Is it plausible to detect such a signal? Without going into detailed instrument design, we can consider receiver noise and brightness temperature (i.e., the radiometry equation). For a 20 K receiver system in 1000 hr and a 130 MHz channel (=1500 km s⁻¹ at 26 GHz), $\delta T = 20\,{\rm K} / [3.6\times 10^6 \times 1.3\times 10^8]^{1/2} = 0.9 \rm \mu K$. Hence, achieving a 1σ brightness sensitivity is plausible in a long integration.
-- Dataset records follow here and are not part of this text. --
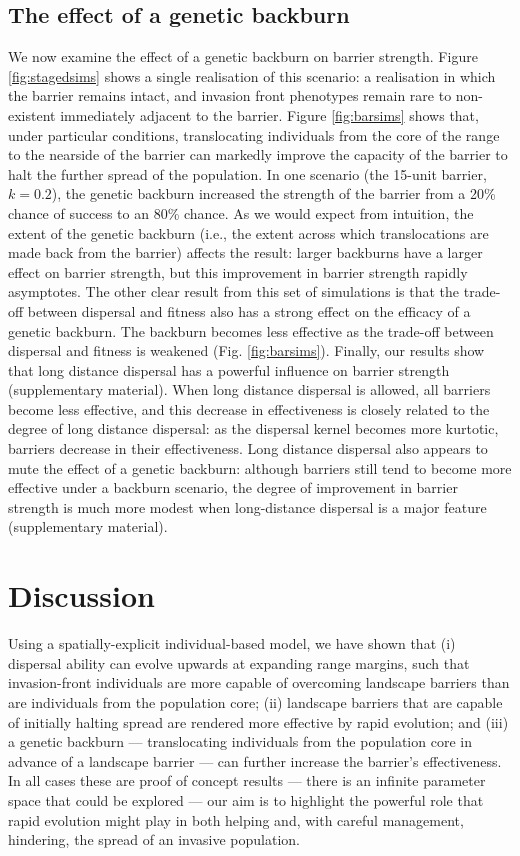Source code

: \documentclass{article}
\begin{document}
\subsection{The effect of a genetic backburn}
We now examine the effect of a genetic backburn on barrier strength.  Figure \ref{fig:stagedsims} shows a single realisation of this scenario: a realisation in which the barrier remains intact, and invasion front phenotypes remain rare to non-existent immediately adjacent to the barrier.  Figure \ref{fig:barsims} shows that, under particular conditions, translocating individuals from the core of the range to the nearside of the barrier can markedly improve the capacity of the barrier to halt the further spread of the population. In one scenario (the 15-unit barrier, $k=0.2$), the genetic backburn increased the strength of the barrier from a 20\% chance of success to an 80\% chance.  As we would expect from intuition, the extent of the genetic backburn (i.e., the extent across which translocations are made back from the barrier) affects the result: larger backburns have a larger effect on barrier strength, but this improvement in barrier strength rapidly asymptotes.  The other clear result from this set of simulations is that the trade-off between dispersal and fitness also has a strong effect on the efficacy of a genetic backburn.  The backburn becomes less effective as the trade-off between dispersal and fitness is weakened (Fig. \ref{fig:barsims}).  Finally, our results show that long distance dispersal has a powerful influence on barrier strength (supplementary material).  When long distance dispersal is allowed, all barriers become less effective, and this decrease in effectiveness is closely related to the degree of long distance dispersal: as the dispersal kernel becomes more kurtotic, barriers decrease in their effectiveness.  Long distance dispersal also appears to mute the effect of a genetic backburn: although barriers still tend to become more effective under a backburn scenario, the degree of improvement in barrier strength is much more modest when long-distance dispersal is a major feature (supplementary material).

\section{Discussion}

Using a spatially-explicit individual-based model, we have shown that (i) dispersal ability can evolve upwards at expanding range margins, such that invasion-front individuals are more capable of overcoming landscape barriers than are individuals from the population core; (ii) landscape barriers that are capable of initially halting spread are rendered more effective by rapid evolution; and (iii) a genetic backburn --- translocating individuals from the population core in advance of a landscape barrier --- can further increase the barrier's effectiveness. In all cases these are proof of concept results --- there is an infinite parameter space that could be explored --- our aim is to highlight the powerful role that rapid evolution might play in both helping and, with careful management, hindering, the spread of an invasive population.
\end{document}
A key point to keep in mind is that the initial studies will be statistical in nature, e.g., a cross correlation with the H i 21 cm images, or study of the autocorrelation of the CO cubes themselves. The challenge will be obtaining the combination of very wide field (>100 deg²) with μK surface brightness sensitivity at resolutions ∼1'–10', at frequencies between 15 and 45 GHz. Gong et al. (2011) consider this point in more detail. They estimate that a 1000 element array of 0.7 m diameter antennas with a 1 GHz bandwidth and 30 MHz channels operating at 15 GHz could detect the CO power spectrum to high significance in 3000 hr on comoving scales of k ∼0.1–1 Mpc⁻¹. J. Bowman et al. (2011, in preparation) are also considering the design for such an experiment, including the relative benefits of interferometers versus focal plane arrays on single-dish telescopes.

Ultimately, the critically unique analysis will be the cross correlation with the H i 21 cm image cubes (Gong et al. 2011), which is well beyond the scope of this Letter. My main conclusion is that the simple calculation presented herein, based on the star formation rate required to reionize the universe, supports the more sophisticated treatments of the problem, and suggests that the CO intensity mapping experiment at z>6 is plausible.

C.C. thanks the Keck Institute for Space Studies for instigating this work, the CO intensity mapping design team for lively discussions, and the referee for insightful comments that improved this Letter.